About this Research Topic
This Research Topic aims to investigate all aspects of the rapidly advancing field of AI and computer-aided drug design, ranging from ligand-based studies to structure-based studies for discovering drugs against tropical diseases. In addition, the scope of this special issue also incorporates all aspects of molecular modelling and computational chemistry relating to the design of drugs against tropical diseases, such as pharmacophore modelling, molecular docking, QSAR, and molecular dynamics simulations.
Therefore, this topic welcomes submissions relating to the following subthemes:
- Ligand-based studies: Exploration of pharmacophore modeling, quantitative structure-activity relationship (QSAR) analysis, and virtual screening strategies using drug-likeness studies and ADMET characteristics for identifying potential drug candidates against tropical diseases such as malaria, dengue fever, Zika virus, chikungunya, and leishmaniasis.
- Structure-based studies: Utilization of molecular docking, molecular dynamics simulations, and free energy calculations to investigate the interaction between drug molecules and target proteins/enzymes involved in tropical diseases like schistosomiasis, trypanosomiasis (African sleeping sickness), filariasis, tuberculosis, and leprosy.

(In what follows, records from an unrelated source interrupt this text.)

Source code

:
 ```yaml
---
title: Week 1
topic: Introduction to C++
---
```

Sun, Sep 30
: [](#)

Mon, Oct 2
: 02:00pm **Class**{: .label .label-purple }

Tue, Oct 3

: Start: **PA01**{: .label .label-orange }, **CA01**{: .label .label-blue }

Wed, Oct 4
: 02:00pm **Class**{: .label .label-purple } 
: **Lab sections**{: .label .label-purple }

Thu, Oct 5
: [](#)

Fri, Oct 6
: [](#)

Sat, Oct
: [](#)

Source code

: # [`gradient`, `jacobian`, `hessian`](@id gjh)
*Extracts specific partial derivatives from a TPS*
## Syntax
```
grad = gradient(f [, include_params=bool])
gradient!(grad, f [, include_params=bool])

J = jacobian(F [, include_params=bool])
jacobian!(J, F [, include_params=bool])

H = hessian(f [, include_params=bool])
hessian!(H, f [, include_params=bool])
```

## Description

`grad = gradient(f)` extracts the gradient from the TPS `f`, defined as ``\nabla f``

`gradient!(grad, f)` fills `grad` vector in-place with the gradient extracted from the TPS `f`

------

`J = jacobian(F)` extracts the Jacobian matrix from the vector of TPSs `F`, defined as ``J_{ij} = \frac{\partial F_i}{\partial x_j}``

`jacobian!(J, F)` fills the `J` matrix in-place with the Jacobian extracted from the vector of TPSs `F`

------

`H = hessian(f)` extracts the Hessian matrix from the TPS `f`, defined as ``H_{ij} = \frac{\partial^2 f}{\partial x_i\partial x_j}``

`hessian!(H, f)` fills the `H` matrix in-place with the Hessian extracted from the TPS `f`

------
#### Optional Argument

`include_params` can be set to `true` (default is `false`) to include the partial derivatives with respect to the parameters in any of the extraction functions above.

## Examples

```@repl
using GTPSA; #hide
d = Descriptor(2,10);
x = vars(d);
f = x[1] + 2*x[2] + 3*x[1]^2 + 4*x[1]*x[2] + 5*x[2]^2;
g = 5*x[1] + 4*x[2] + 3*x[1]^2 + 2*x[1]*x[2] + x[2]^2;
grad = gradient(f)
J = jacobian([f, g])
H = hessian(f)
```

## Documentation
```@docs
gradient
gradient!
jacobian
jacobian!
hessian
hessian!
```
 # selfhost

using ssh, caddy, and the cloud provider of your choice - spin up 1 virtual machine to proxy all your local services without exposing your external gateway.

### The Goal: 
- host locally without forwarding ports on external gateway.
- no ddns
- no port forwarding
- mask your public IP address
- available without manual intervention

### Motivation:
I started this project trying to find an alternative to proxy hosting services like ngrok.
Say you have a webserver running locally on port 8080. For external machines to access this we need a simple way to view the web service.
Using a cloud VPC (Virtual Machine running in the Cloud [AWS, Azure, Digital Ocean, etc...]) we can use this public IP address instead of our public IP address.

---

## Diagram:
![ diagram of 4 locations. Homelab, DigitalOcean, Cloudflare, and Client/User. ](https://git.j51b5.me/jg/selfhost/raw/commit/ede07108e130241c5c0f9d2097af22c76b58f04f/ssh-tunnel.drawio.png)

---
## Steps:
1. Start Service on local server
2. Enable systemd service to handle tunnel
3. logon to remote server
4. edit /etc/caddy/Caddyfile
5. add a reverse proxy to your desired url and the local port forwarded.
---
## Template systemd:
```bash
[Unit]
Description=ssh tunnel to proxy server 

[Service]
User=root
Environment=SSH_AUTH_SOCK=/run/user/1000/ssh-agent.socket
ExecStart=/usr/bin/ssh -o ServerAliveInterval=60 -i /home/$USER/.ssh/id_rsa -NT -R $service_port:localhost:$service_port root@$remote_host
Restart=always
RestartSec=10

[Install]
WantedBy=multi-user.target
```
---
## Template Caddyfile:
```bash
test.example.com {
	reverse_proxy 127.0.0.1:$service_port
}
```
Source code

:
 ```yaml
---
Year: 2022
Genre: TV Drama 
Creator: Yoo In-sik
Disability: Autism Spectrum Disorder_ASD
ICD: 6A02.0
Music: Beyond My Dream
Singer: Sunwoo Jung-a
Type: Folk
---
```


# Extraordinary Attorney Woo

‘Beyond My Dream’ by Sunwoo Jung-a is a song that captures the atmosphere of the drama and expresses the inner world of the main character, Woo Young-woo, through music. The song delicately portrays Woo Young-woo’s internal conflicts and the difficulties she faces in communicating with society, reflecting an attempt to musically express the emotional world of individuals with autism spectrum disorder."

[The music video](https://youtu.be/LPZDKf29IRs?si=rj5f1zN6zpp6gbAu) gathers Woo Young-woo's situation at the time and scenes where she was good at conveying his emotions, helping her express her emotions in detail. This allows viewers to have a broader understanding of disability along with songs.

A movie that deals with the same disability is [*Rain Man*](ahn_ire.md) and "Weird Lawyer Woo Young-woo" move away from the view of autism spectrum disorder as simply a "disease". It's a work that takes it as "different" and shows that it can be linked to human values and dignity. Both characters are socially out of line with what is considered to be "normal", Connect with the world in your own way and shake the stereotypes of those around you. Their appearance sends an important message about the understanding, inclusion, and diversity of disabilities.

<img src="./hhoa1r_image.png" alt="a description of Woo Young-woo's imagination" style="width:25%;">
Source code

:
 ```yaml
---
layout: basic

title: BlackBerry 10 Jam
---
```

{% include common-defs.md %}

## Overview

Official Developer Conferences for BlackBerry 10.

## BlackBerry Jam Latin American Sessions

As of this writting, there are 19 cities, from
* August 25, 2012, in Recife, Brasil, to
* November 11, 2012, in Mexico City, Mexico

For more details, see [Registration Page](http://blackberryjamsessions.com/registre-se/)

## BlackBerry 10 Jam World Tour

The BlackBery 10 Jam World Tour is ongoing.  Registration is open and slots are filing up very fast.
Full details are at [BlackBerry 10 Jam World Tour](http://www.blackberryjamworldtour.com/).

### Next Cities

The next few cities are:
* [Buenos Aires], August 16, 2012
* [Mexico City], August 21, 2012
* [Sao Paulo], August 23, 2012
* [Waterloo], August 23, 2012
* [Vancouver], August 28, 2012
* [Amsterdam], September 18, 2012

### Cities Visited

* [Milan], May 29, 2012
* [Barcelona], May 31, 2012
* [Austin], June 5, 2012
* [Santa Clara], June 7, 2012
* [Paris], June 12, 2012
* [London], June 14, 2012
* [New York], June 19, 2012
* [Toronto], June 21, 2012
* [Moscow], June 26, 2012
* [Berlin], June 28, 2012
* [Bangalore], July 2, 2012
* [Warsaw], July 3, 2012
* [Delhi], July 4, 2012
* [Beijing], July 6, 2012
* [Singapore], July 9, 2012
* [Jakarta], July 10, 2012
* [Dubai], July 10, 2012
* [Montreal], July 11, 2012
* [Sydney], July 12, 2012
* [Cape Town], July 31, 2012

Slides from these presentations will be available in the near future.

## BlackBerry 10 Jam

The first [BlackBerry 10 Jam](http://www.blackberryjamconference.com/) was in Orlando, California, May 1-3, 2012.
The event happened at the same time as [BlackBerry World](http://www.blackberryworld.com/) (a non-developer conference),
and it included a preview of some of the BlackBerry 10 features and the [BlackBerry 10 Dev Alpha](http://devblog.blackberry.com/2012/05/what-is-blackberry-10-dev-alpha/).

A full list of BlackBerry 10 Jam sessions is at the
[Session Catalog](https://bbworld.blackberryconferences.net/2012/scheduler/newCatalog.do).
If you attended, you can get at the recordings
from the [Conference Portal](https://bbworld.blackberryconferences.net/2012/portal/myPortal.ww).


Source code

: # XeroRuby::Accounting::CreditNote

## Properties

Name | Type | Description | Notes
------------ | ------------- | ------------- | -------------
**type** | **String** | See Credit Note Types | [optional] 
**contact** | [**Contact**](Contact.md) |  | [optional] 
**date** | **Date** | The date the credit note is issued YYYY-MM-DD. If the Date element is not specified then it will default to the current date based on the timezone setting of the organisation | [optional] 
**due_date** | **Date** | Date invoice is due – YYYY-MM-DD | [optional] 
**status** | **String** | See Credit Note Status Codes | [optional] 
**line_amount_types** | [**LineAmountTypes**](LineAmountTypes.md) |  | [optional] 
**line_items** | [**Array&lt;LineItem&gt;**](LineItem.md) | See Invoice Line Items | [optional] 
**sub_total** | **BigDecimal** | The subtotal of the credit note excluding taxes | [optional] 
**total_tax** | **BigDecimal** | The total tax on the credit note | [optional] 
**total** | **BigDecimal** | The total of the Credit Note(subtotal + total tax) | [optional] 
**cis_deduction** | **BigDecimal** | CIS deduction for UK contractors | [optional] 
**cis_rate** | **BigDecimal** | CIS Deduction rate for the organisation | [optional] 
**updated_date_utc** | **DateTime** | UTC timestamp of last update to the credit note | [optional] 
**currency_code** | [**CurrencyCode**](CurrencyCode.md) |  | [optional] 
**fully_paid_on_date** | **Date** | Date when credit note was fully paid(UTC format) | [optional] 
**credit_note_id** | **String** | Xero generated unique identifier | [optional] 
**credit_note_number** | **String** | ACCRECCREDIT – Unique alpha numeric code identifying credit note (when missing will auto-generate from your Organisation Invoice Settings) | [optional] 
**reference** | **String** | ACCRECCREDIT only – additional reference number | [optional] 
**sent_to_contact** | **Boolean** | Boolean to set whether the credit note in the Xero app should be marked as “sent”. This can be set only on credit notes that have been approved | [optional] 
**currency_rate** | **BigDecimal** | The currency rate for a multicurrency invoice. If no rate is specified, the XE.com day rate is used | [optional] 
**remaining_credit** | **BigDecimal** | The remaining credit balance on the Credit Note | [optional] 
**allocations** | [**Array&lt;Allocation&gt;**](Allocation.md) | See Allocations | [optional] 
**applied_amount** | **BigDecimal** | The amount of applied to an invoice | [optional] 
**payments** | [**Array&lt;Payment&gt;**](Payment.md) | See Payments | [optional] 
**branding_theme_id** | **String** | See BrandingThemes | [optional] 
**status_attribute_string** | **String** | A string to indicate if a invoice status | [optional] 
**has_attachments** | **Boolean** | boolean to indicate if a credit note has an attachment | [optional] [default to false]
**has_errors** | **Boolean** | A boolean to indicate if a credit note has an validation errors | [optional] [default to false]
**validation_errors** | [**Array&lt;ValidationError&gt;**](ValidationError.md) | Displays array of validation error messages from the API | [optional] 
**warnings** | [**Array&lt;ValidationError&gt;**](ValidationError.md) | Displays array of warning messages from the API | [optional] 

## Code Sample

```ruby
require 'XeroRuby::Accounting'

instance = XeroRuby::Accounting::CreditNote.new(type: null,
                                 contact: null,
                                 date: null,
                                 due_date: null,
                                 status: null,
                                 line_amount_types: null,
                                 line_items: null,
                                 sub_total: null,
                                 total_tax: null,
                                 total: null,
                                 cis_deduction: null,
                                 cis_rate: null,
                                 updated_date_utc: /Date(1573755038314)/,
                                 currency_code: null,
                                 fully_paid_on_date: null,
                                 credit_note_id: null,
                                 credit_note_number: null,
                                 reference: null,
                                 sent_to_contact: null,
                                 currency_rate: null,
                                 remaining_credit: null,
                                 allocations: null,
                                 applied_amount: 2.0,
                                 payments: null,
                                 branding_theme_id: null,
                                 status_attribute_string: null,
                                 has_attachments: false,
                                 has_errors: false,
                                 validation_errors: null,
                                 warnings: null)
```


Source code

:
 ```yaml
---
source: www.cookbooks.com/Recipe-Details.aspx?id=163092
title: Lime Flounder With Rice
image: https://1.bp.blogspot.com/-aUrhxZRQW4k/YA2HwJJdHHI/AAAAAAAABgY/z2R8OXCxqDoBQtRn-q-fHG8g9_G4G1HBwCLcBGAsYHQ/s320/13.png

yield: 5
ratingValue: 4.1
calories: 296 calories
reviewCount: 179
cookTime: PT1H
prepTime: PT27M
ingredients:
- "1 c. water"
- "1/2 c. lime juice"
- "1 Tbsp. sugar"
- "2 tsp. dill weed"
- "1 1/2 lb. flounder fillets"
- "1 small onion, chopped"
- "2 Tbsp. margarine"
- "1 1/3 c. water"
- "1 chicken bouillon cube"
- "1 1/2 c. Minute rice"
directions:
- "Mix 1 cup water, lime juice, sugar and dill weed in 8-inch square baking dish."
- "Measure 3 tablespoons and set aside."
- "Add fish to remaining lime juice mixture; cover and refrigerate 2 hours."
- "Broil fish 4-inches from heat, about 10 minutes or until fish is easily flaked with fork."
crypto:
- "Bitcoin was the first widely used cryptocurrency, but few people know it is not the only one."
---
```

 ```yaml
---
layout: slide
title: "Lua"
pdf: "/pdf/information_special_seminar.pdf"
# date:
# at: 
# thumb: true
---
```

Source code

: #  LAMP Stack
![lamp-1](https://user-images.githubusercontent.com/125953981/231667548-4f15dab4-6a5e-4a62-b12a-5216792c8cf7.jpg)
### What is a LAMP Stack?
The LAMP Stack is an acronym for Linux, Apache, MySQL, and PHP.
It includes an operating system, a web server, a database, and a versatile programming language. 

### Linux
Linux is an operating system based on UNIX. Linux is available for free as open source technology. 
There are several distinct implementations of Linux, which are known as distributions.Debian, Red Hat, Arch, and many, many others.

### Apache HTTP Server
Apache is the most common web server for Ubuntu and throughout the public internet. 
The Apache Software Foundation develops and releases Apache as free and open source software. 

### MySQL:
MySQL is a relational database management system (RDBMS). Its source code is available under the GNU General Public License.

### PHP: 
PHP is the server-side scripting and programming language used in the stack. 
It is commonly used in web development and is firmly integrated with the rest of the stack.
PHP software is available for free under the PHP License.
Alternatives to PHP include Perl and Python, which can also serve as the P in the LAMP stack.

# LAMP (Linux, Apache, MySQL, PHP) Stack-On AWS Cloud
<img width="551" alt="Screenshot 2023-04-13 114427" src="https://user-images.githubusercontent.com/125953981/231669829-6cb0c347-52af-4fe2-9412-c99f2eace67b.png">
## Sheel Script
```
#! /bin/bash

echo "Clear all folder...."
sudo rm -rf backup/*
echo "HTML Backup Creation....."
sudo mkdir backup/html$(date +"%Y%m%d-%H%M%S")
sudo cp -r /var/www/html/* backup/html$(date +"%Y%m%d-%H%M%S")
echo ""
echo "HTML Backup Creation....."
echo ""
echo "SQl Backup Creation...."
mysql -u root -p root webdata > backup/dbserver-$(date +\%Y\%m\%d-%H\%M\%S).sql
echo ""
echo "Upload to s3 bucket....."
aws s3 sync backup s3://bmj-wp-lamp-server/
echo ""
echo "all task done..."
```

- Artificial intelligence (AI) techniques: Novel applications of AI in protein structure prediction, bioactivity prediction, toxicity prediction, physicochemical property prediction, and other relevant areas to enhance drug discovery efforts for tropical diseases, including yellow fever, Japanese encephalitis, Buruli ulcer, and Chagas disease.
- Comparative computational studies: Comparative analyses of experimental findings and computational predictions of biological activity for compounds targeting tropical diseases, providing valuable insights and validation of computational approaches for diseases like Chagas disease, schistosomiasis, malaria, leishmaniasis, and dengue fever.
- Breakthroughs in AI for drug discovery: Contributions focusing on the use of AI in clinical trial design and monitoring, prediction of drug-drug interactions, identification of drug repurposing opportunities, and other emerging areas that have the potential to revolutionize the field of tropical disease drug discovery in diseases such as Ebola virus, Chagas disease, schistosomiasis, leishmaniasis, and African trypanosomiasis.
Keywords: pharmacophore modelling, molecular docking, artificial intelligence, deep learning, machine learning
Important Note: All contributions to this Research Topic must be within the scope of the section and journal to which they are submitted, as defined in their mission statements. Frontiers reserves the right to guide an out-of-scope manuscript to a more suitable section or journal at any stage of peer review.